Amazon (NASDAQ:AMZN) is flexing its muscles once again in logistics. 

After the e-commerce giant ended $900 million worth of contracts with FedEx (NYSE:FDX) earlier this year, it's found a new way to hammer its logistics rival. According to The Wall Street Journal, Amazon is now blocking its third-party sellers from using FedEx Ground for Prime deliveries, which are generally supposed to arrive within one day.

Amazon's reasoning for the move was that FedEx Ground and Home were not fast enough to get customers their packages reliably on time. In an email to its vendors, Amazon told them they were not allowed to use FedEx Ground or Home "until the delivery performance of these ship methods improves." They can still use FedEx Express.

FedEx played down the move, saying its impact would be "minuscule," but for Amazon it's easy to see the competitive strategy behind the decision, as it's just the latest time the company's pulled business away from partners.

An Amazon Prime truck

Image source: Amazon.

A familiar playbook

Part of what makes Amazon such a difficult competitor is that it's often a customer and a competitor at the same time. That means that as it builds out its own capacity in a business like logistics, it simultaneously pulls business away from rivals, dealing them a double blow as they lose Amazon's business and must contend with a new fast-growing competitor at the same time.

For example, XPO Logistics (NYSE:XPO) shares plunged earlier this year after the company said that its largest customer, believed to be Amazon, pulled away its business in postal injection and other areas. FedEx shares barely flinched at the earlier break-up with Amazon, but what seems to be unique about Amazon's latest move is that it's leveraging its third-party marketplace to move business away from a rival and toward itself. 

Amazon's marketplace now makes up a majority of sales on its e-commerce platform. It has an estimated 5 million sellers generating close to $200 billion in annual sales on its platform. If Amazon can dictate the way those sellers do business, that gives the company an enormous bargaining chip as it builds out its own logistics service and makes one-day delivery a reality.

Over the last four quarters, Amazon spent $34.1 billion on shipping costs,  far more than any other U.S. retailer, and that number is set to balloon given the company's new one-day delivery promise.

An unbeatable network

The latest tiff with FedEx shows that Amazon's greatest market power often extends from its stakeholders, namely its customers and vendors. By controlling about half of the country's e-commerce sales, online sellers often need to be on Amazon's website to find customers. If they're not, they're foregoing a huge market for their products.

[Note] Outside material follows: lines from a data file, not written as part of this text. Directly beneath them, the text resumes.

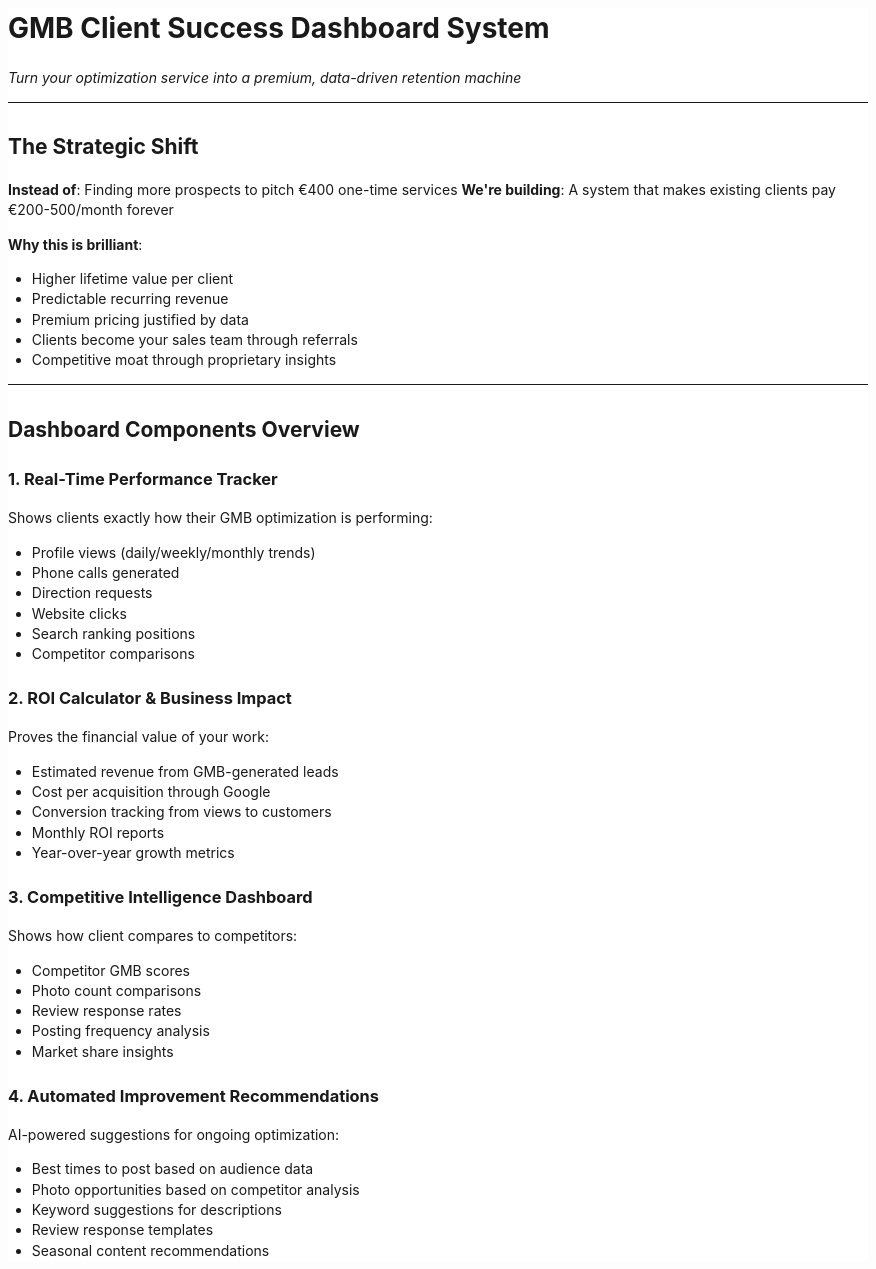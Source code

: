 # GMB Client Success Dashboard System

*Turn your optimization service into a premium, data-driven retention machine*

---

## The Strategic Shift

**Instead of**: Finding more prospects to pitch €400 one-time services
**We're building**: A system that makes existing clients pay €200-500/month forever

**Why this is brilliant**:
- Higher lifetime value per client
- Predictable recurring revenue
- Premium pricing justified by data
- Clients become your sales team through referrals
- Competitive moat through proprietary insights

---

## Dashboard Components Overview

### **1. Real-Time Performance Tracker**
Shows clients exactly how their GMB optimization is performing:
- Profile views (daily/weekly/monthly trends)
- Phone calls generated
- Direction requests
- Website clicks
- Search ranking positions
- Competitor comparisons

### **2. ROI Calculator & Business Impact**
Proves the financial value of your work:
- Estimated revenue from GMB-generated leads
- Cost per acquisition through Google
- Conversion tracking from views to customers
- Monthly ROI reports
- Year-over-year growth metrics

### **3. Competitive Intelligence Dashboard**
Shows how client compares to competitors:
- Competitor GMB scores
- Photo count comparisons
- Review response rates
- Posting frequency analysis
- Market share insights

### **4. Automated Improvement Recommendations**
AI-powered suggestions for ongoing optimization:
- Best times to post based on audience data
- Photo opportunities based on competitor analysis
- Keyword suggestions for descriptions
- Review response templates
- Seasonal content recommendations
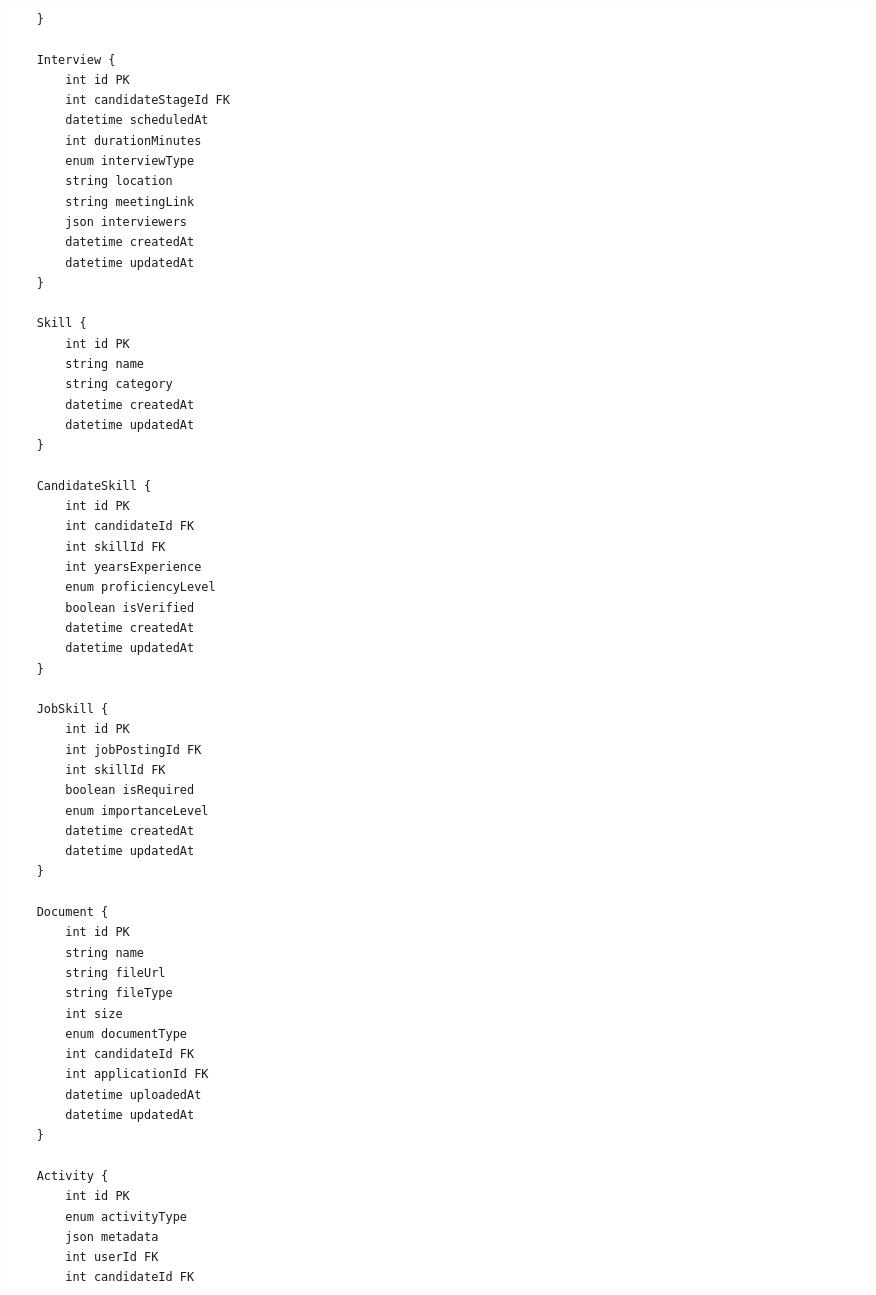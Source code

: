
 ```mermaid
    }

    Interview {
        int id PK
        int candidateStageId FK
        datetime scheduledAt
        int durationMinutes
        enum interviewType
        string location
        string meetingLink
        json interviewers
        datetime createdAt
        datetime updatedAt
    }

    Skill {
        int id PK
        string name
        string category
        datetime createdAt
        datetime updatedAt
    }

    CandidateSkill {
        int id PK
        int candidateId FK
        int skillId FK
        int yearsExperience
        enum proficiencyLevel
        boolean isVerified
        datetime createdAt
        datetime updatedAt
    }

    JobSkill {
        int id PK
        int jobPostingId FK
        int skillId FK
        boolean isRequired
        enum importanceLevel
        datetime createdAt
        datetime updatedAt
    }

    Document {
        int id PK
        string name
        string fileUrl
        string fileType
        int size
        enum documentType
        int candidateId FK
        int applicationId FK
        datetime uploadedAt
        datetime updatedAt
    }

    Activity {
        int id PK
        enum activityType
        json metadata
        int userId FK
        int candidateId FK
```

However, their being on the website only gives Amazon more market power, and it drives internal demand for its shipping services that it can then leverage against competitors like FedEx. Amazon has also squeezed its third-party sellers for its own benefit by copying their products or forcing them to advertise on its site in order to get visibility.

A recent report in The New York Times details how the tech giant has used the same strategy with Amazon Web Services, copying products from suppliers and essentially checkmating them into doing business with it as they can't afford not to be on the cloud-computing platform. 

It's easy enough to imagine Amazon employing a similar strategy in new businesses like Amazon Care, its healthcare pilot, enticing Prime members to sign up for the service or its vendors to give it preferential treatment.

This network of powerful stakeholder relationships is part of what gives the company such a strong competitive advantage, but it also puts it at risk of antitrust concerns and calls for a breakup.

Either way, expect to see Amazon make similar moves in logistics and beyond as the company builds out new businesses to complement its dominant positions in e-commerce and cloud computing.